Milde bis schwere Deformationen möglich Klumpfuß – diese Schweregrade gibt es
Ein Klumpfuß ist an gewissen Merkmalen zu erkennen. Er sieht aber nicht immer gleich aus. Welche Schweregrade lassen sich unterscheiden?
Ein Klumpfuß ist eine der häufigsten angeborenen Fehlbildungen. Wenn ein Kind mit einem – oder, wie in etwa der Hälfte der Fälle, zwei Klumpfüßen – zur Welt kommt, fällt das den Eltern oder ärztlichen Fachkräften für gewöhnlich sofort auf: Der Fuß ist nach innen eingedreht, die Sohle stark gewölbt, die Ferse dauerhaft nach oben gezogen und die Fußspitze nach unten abgesenkt.
Jenseits dieser typischen Merkmale sehen Klumpfüße allerdings nicht immer gleich aus, sondern können unterschiedlich stark ausgeprägt sein: Klumpfüße milderer Schweregrade lassen sich durch vorsichtige Handgriffe, etwa einer Ärztin oder eines Arztes, noch vollständig oder fast in die normale Position zurückbringen.

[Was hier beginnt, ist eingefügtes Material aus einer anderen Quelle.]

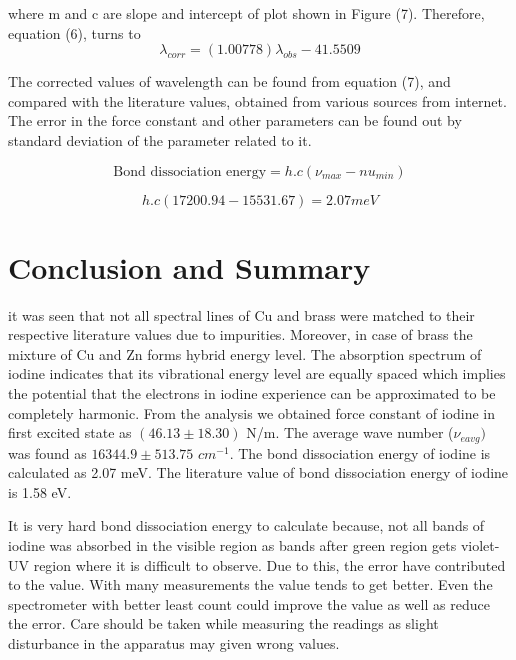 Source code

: \documentclass[a4paper, amsfonts, amssymb, amsmath, reprint, showkeys, nofootinbib, twoside]{revtex4-1}
\begin{document}
where m and c are slope and intercept of plot shown in Figure (7). Therefore, equation (6), turns to 
\begin{equation}
	\lambda_{corr}=(1.00778)\lambda_{obs}-41.5509
\end{equation}

The corrected values of wavelength can be found from equation (7), and compared with the literature values, obtained from various sources from internet. The error in the force constant and other parameters can be found out by standard deviation of the parameter related to it. 

\begin{equation}
	\text{Bond dissociation energy}=h.c(\nu_{max}-nu_{min})
\end{equation}

\begin{equation}
	h.c(17200.94-15531.67)=2.07 meV
\end{equation}

\section{Conclusion and Summary}
 it was seen that not all spectral lines of Cu and brass were matched to their respective literature values due to impurities. Moreover, in case of brass the mixture of Cu and Zn forms hybrid energy level. The absorption spectrum of iodine indicates that its vibrational energy level are equally spaced which implies the potential
 that the electrons in iodine experience can be approximated to be completely harmonic. 
 From the analysis we obtained force constant of iodine in first excited state as $(46.13\pm18.30)$ N/m. The average wave number ($\nu_{e avg})$ was found as $16344.9\pm513.75$ $cm^{-1}$. The bond dissociation energy of iodine is calculated as 2.07 meV. The literature value of bond dissociation energy of iodine is 1.58 eV. 

It is very hard bond dissociation energy to calculate because, not all bands of iodine was absorbed in the visible region as bands after green region gets violet-UV region where it is difficult to observe. Due to this, the error have contributed to the value. With many measurements the value tends to get better. Even the spectrometer with better least count could improve the value as well as reduce the error. Care should be taken while measuring the readings as slight disturbance in the apparatus may given wrong values. 
\end{document}
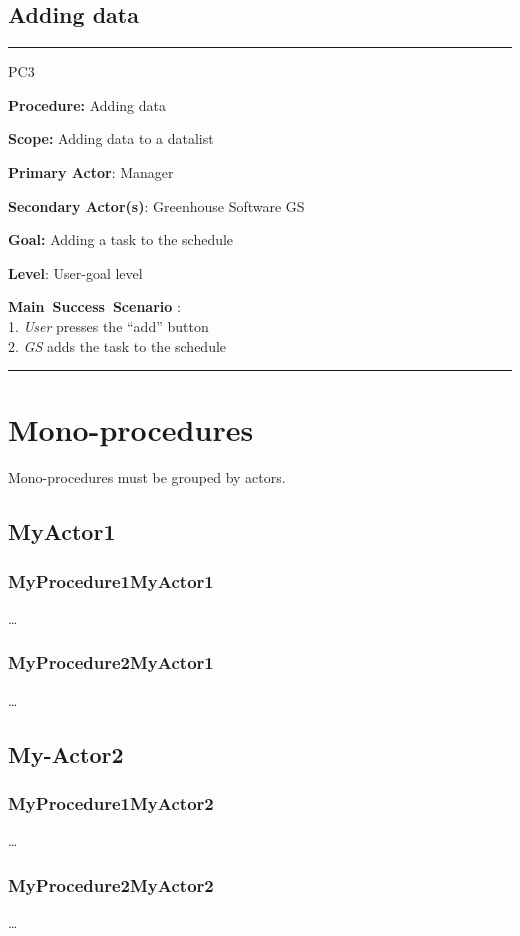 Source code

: \subsection{Adding data}
\vspace{0.5cm}
\hfill \break
\hrule
\begin{lyxlist}{PC3}
\small{
\item [\textbf{Procedure:}] Adding data
\item [\textbf{Scope:}] Adding data to a datalist
\item [\textbf{Primary Actor}:] Manager
\item [\textbf{Secondary Actor(s)}:] Greenhouse Software GS
\item [\textbf{Goal:}] Adding a task to the schedule
\item [\textbf{Level}:] User-goal level
\item [\textbf{Main~Success~Scenario}]:\\
1. \emph{User} presses the “add” button\\
2. \emph{GS} adds the task to the schedule\\
}
\end{lyxlist}
\hrule
\vspace{0.5cm}








\section{Mono-procedures}
Mono-procedures must be grouped by actors.


\subsection{MyActor1}

\subsubsection{MyProcedure1MyActor1}
\ldots

\subsubsection{MyProcedure2MyActor1}
\ldots


\subsection{My-Actor2}

\subsubsection{MyProcedure1MyActor2}
\ldots

\subsubsection{MyProcedure2MyActor2}
\ldots














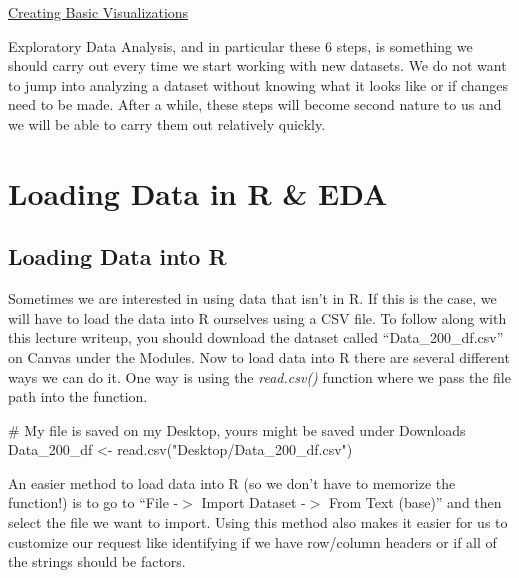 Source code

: \documentclass[
  letterpaper,
  DIV=11,
  numbers=noendperiod]{scrreprt}
\newenvironment{Shaded}{\begin{snugshade}}{\end{snugshade}}
\newcommand{\CommentTok}[1]{\textcolor[rgb]{0.37,0.37,0.37}{#1}}
\newcommand{\FunctionTok}[1]{\textcolor[rgb]{0.28,0.35,0.67}{#1}}
\newcommand{\NormalTok}[1]{\textcolor[rgb]{0.00,0.23,0.31}{#1}}
\newcommand{\OtherTok}[1]{\textcolor[rgb]{0.00,0.23,0.31}{#1}}
\newcommand{\StringTok}[1]{\textcolor[rgb]{0.13,0.47,0.30}{#1}}
\begin{document}
\begin{watch}{}{}
    \href{https://youtu.be/SqOE-rSd-_U}{Creating Basic Visualizations}
\end{watch}

Exploratory Data Analysis, and in particular these 6 steps, is something
we should carry out every time we start working with new datasets. We do
not want to jump into analyzing a dataset without knowing what it looks
like or if changes need to be made. After a while, these steps will
become second nature to us and we will be able to carry them out
relatively quickly.


\chapter{Loading Data in R \& EDA}\label{loading-data-in-r-eda}

\section{Loading Data into R}\label{loading-data-into-r}

Sometimes we are interested in using data that isn't in R. If this is
the case, we will have to load the data into R ourselves using a CSV
file. To follow along with this lecture writeup, you should download the
dataset called ``Data\_200\_df.csv'' on Canvas under the Modules. Now to
load data into R there are several different ways we can do it. One way
is using the \emph{read.csv()} function where we pass the file path into
the function.

\begin{Shaded}
\begin{Highlighting}[]
\CommentTok{\# My file is saved on my Desktop, yours might be saved under Downloads}
\NormalTok{Data\_200\_df }\OtherTok{\textless{}{-}} \FunctionTok{read.csv}\NormalTok{(}\StringTok{"Desktop/Data\_200\_df.csv"}\NormalTok{)}
\end{Highlighting}
\end{Shaded}

An easier method to load data into R (so we don't have to memorize the
function!) is to go to ``File -\(>\) Import Dataset -\(>\) From Text
(base)'' and then select the file we want to import. Using this method
also makes it easier for us to customize our request like identifying if
we have row/column headers or if all of the strings should be factors.
\end{document}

Klumpfüße höherer Schweregrade hingegen sind steifer, lassen sich also durch sanfte Kraft von außen nicht in die richtige Stellung bewegen.
Die Schweregrade geben jedoch nicht nur Auskunft darüber, wie stark die Deformation aktuell ausgeprägt ist. Sie können auch dabei helfen, den voraussichtlichen Erfolg der Behandlung abzuschätzen. Grundsätzlich lassen sich Klumpfüße geringerer Schweregrade durch eine frühzeitige Behandlung besser und nachhaltiger korrigieren als solche höheren Grades.
Hinweis: In diesem Artikel geht es hauptsächlich um den angeborenen Klumpfuß, weil dieser am häufigsten vorkommt. Daneben gibt es aber noch eine seltene, erworbene Form des Klumpfußes. Dieser sogenannte sekundäre Klumpfuß kann im Erwachsenenalter neu auftreten, etwa als Folge einer neurologischen Erkrankung oder einer Verletzung, die die Nervenversorgung und/oder Muskulatur des Fußes beeinträchtigt.
Klumpfüße – diese Schweregrade gibt es
Der Schweregrad eines Klumpfußes lässt sich anhand verschiedener Symptome beurteilen. Unter anderem spielt dabei die Beweglichkeit des Fußes eine Rolle: Die ärztliche Fachkraft prüft, inwieweit sie den Fuß des betroffenen Kindes durch manuelle Manipulation (also äußeres Einwirken) in die korrekte Position bringen kann.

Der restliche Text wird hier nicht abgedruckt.